B7-H1 can be regulated at the level of transcription by cytokines such as IFN-γ [22]. To determine whether increased transcription of the B7-H1 gene might also account for EGF-induced elevation of protein levels in trophoblast cells, a short-term time course was performed in which trophoblast cells were treated with EGF for 0-24 hours and analyzed by real-time RT-PCR. EGF significantly upregulated B7-H1 mRNA expression as early as 4 hours after the onset of treatment, and message levels remained high at levels for the duration of the 24 hour culture (Figure 1C). In untreated control cells, B7-H1 mRNA levels did not increase before 24 hours of culture (P < 0.05). Thus, EGF treatment resulted in an accelerated increase in B7-H1 mRNA expression in comparison to untreated control cells.

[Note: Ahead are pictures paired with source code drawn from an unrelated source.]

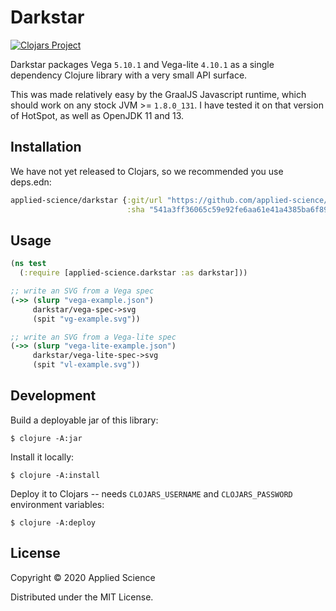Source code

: # Darkstar

[![Clojars Project](https://img.shields.io/clojars/v/org.clojars.guv/darkstar.svg)](https://clojars.org/org.clojars.guv/darkstar)

Darkstar packages Vega `5.10.1` and Vega-lite `4.10.1` as a single
dependency Clojure library with a very small API surface.

This was made relatively easy by the GraalJS Javascript runtime, which
should work on any stock JVM >= `1.8.0_131`. I have tested it on that
version of HotSpot, as well as OpenJDK 11 and 13.

## Installation

We have not yet released to Clojars, so we recommended you use deps.edn:

``` clojure
applied-science/darkstar {:git/url "https://github.com/applied-science/darkstar/"
                          :sha "541a3ff36065c59e92fe6aa61e41a4385ba6f893"}
```

## Usage

``` clojure
(ns test
  (:require [applied-science.darkstar :as darkstar]))

;; write an SVG from a Vega spec
(->> (slurp "vega-example.json")
     darkstar/vega-spec->svg
     (spit "vg-example.svg"))

;; write an SVG from a Vega-lite spec
(->> (slurp "vega-lite-example.json")
     darkstar/vega-lite-spec->svg
     (spit "vl-example.svg"))
```

## Development 

Build a deployable jar of this library:

    $ clojure -A:jar

Install it locally:

    $ clojure -A:install

Deploy it to Clojars -- needs `CLOJARS_USERNAME` and `CLOJARS_PASSWORD` environment variables:

    $ clojure -A:deploy

## License

Copyright © 2020 Applied Science

Distributed under the MIT License.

B7-H1 upstream regions do not respond to EGF

Given the rapid induction of mRNA, we next tested the hypothesis that this growth factor could regulate B7-H1 at the transcriptional level. Two potential promoter regions of the B7-H1 gene were each cloned into a promoterless vector such that promoter activity of the cloned regions would drive luciferase expression. These two regions, depicted in Figure 2A and termed B7H1.UTR and B7H1.Int1, were each tested for their responsiveness to EGF. JEG-3 cells, which, like primary trophoblast cells, express B7-H1 constitutively, and Jar cells, which lack B7-H1 even when treated with proinflammatory cytokines, were transiently transfected with vectors containing these regions. IFN-γ, a positive control, induced B7H1.UTR promoter activity in both JEG-3 and Jar cells, and moderately induced B7-H1.Int1 promoter activity in JEG-3, but not Jar cells (Figure 2C-F). In contrast, EGF failed to stimulate activity of either of the two promoters, regardless of whether JEG-3 or Jar cells were used, despite its ability to upregulate the protein in JEG-3 cells (Figure 2B). Similar results were obtained with BeWo cells; these cells exhibited a 3.6-fold increase (P = 0.002) and 2.5-fold increase (P = 0.001) in luciferase activity in response to IFN-γ over untreated controls when transfected with B7H1.UTR or B7H1.Int1, respectively, whereas they did not support EGF-stimulated activity of either putative B7-H1 promoters (P > 0.05).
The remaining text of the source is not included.